→ **WORK REQUIRED**: Give the count of lines in the records below that contain "main", and say nothing more.
══════════════════════════════
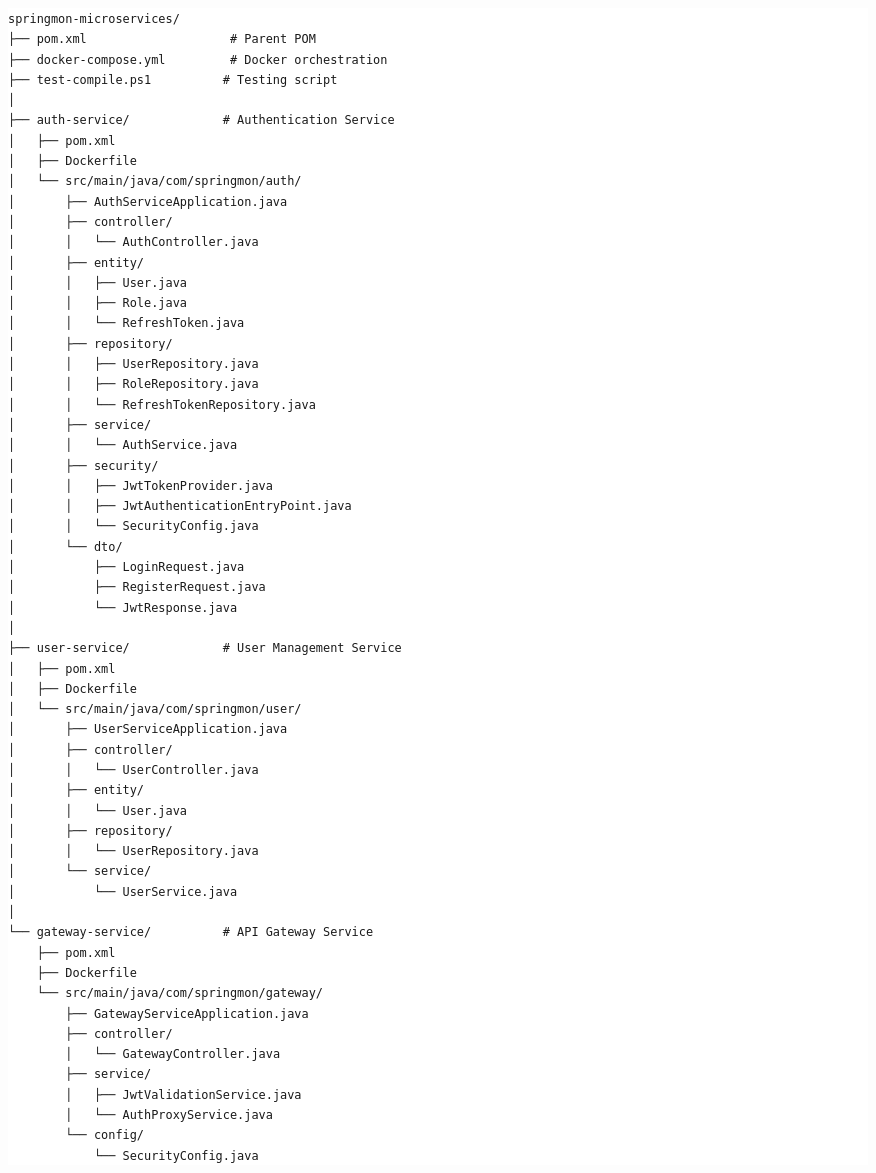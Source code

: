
 ```
springmon-microservices/
├── pom.xml                    # Parent POM
├── docker-compose.yml         # Docker orchestration
├── test-compile.ps1          # Testing script
│
├── auth-service/             # Authentication Service
│   ├── pom.xml
│   ├── Dockerfile
│   └── src/main/java/com/springmon/auth/
│       ├── AuthServiceApplication.java
│       ├── controller/
│       │   └── AuthController.java
│       ├── entity/
│       │   ├── User.java
│       │   ├── Role.java
│       │   └── RefreshToken.java
│       ├── repository/
│       │   ├── UserRepository.java
│       │   ├── RoleRepository.java
│       │   └── RefreshTokenRepository.java
│       ├── service/
│       │   └── AuthService.java
│       ├── security/
│       │   ├── JwtTokenProvider.java
│       │   ├── JwtAuthenticationEntryPoint.java
│       │   └── SecurityConfig.java
│       └── dto/
│           ├── LoginRequest.java
│           ├── RegisterRequest.java
│           └── JwtResponse.java
│
├── user-service/             # User Management Service
│   ├── pom.xml
│   ├── Dockerfile
│   └── src/main/java/com/springmon/user/
│       ├── UserServiceApplication.java
│       ├── controller/
│       │   └── UserController.java
│       ├── entity/
│       │   └── User.java
│       ├── repository/
│       │   └── UserRepository.java
│       └── service/
│           └── UserService.java
│
└── gateway-service/          # API Gateway Service
    ├── pom.xml
    ├── Dockerfile
    └── src/main/java/com/springmon/gateway/
        ├── GatewayServiceApplication.java
        ├── controller/
        │   └── GatewayController.java
        ├── service/
        │   ├── JwtValidationService.java
        │   └── AuthProxyService.java
        └── config/
            └── SecurityConfig.java
```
══════════════════════════════
→ **WRITTEN ANSWER**: 3